Saved entries:
***

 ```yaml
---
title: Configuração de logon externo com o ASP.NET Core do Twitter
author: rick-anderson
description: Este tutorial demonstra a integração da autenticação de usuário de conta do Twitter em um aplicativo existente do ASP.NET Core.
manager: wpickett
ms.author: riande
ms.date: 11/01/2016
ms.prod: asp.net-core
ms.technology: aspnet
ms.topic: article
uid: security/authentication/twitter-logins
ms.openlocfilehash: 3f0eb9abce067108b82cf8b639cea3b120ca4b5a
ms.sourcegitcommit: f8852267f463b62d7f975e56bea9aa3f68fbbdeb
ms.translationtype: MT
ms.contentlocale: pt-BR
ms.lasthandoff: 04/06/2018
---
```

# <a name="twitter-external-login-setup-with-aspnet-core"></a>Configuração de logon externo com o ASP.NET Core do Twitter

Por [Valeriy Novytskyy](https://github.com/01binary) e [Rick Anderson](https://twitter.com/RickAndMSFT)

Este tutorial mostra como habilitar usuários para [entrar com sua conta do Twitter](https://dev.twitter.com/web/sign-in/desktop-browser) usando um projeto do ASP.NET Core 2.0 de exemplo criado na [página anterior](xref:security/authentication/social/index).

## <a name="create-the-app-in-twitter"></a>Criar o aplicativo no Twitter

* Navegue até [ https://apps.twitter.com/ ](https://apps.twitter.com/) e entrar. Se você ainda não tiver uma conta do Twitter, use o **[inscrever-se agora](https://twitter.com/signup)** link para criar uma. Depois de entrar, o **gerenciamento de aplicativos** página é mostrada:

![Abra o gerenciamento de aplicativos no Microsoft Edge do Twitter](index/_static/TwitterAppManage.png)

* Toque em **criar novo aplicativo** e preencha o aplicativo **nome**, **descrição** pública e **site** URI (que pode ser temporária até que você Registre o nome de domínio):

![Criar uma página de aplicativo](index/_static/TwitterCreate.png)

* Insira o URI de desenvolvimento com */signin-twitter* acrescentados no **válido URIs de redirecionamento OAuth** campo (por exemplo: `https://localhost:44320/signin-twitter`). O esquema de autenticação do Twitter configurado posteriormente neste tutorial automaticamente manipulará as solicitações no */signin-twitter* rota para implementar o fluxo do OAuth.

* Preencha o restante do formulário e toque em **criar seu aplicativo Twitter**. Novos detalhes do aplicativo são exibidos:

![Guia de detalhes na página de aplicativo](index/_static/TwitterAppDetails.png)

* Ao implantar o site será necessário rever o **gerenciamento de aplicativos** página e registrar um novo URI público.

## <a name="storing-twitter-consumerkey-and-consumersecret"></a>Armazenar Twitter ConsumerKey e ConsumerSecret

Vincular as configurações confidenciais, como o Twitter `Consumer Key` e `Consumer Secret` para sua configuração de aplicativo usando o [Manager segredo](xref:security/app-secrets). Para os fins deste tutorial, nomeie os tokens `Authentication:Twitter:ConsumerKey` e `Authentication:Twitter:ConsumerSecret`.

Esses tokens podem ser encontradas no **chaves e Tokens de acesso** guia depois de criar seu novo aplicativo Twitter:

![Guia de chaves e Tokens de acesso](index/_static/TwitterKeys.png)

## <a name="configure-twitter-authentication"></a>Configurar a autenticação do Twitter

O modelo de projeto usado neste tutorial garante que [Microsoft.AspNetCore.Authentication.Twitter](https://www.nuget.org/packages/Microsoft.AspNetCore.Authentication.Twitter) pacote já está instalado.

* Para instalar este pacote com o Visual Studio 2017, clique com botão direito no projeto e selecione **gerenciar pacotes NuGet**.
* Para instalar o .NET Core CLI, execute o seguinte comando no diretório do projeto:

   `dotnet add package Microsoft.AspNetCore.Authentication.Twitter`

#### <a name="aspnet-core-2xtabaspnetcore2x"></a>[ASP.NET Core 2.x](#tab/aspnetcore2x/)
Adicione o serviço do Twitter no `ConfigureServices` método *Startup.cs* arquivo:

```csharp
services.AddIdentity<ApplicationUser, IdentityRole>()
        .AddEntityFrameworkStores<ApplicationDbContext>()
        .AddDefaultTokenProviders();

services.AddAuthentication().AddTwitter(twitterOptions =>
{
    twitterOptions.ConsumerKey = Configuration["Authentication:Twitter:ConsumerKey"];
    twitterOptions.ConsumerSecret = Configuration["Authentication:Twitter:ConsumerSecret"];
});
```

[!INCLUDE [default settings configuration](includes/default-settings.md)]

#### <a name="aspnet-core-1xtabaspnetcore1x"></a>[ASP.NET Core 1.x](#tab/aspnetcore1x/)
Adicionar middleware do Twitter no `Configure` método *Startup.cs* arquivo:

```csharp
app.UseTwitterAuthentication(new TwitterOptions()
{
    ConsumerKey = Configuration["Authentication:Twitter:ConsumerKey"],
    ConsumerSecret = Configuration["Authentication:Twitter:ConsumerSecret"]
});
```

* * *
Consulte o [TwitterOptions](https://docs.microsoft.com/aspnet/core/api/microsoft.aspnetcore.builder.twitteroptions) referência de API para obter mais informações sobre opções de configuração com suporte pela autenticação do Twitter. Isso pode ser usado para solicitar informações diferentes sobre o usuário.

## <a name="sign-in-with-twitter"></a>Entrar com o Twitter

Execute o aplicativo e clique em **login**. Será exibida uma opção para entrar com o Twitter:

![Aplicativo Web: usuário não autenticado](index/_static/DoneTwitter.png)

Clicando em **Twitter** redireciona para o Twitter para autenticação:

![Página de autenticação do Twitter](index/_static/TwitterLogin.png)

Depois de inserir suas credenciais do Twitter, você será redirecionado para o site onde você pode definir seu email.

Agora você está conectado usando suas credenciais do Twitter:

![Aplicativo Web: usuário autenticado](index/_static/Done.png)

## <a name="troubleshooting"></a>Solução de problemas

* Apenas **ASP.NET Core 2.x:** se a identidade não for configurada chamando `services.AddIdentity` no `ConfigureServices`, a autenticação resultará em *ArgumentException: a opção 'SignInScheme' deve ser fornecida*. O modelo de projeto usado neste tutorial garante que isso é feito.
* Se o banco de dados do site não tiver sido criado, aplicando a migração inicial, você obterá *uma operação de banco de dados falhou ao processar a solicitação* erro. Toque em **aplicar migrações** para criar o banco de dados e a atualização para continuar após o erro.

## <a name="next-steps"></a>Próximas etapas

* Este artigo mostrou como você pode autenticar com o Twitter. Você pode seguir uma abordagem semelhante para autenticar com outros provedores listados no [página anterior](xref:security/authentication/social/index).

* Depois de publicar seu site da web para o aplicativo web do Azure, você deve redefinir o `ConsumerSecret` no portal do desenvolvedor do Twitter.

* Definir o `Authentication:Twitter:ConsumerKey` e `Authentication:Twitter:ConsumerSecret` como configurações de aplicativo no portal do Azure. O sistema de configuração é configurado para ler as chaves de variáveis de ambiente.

***

◆ **TASK PROMPT**
Among the records above, find each line containing the string "logon" and copy it.

◆ **YOUR SOLUTION**
title: Configuração de logon externo com o ASP.NET Core do Twitter
# <a name="twitter-external-login-setup-with-aspnet-core"></a>Configuração de logon externo com o ASP.NET Core do Twitter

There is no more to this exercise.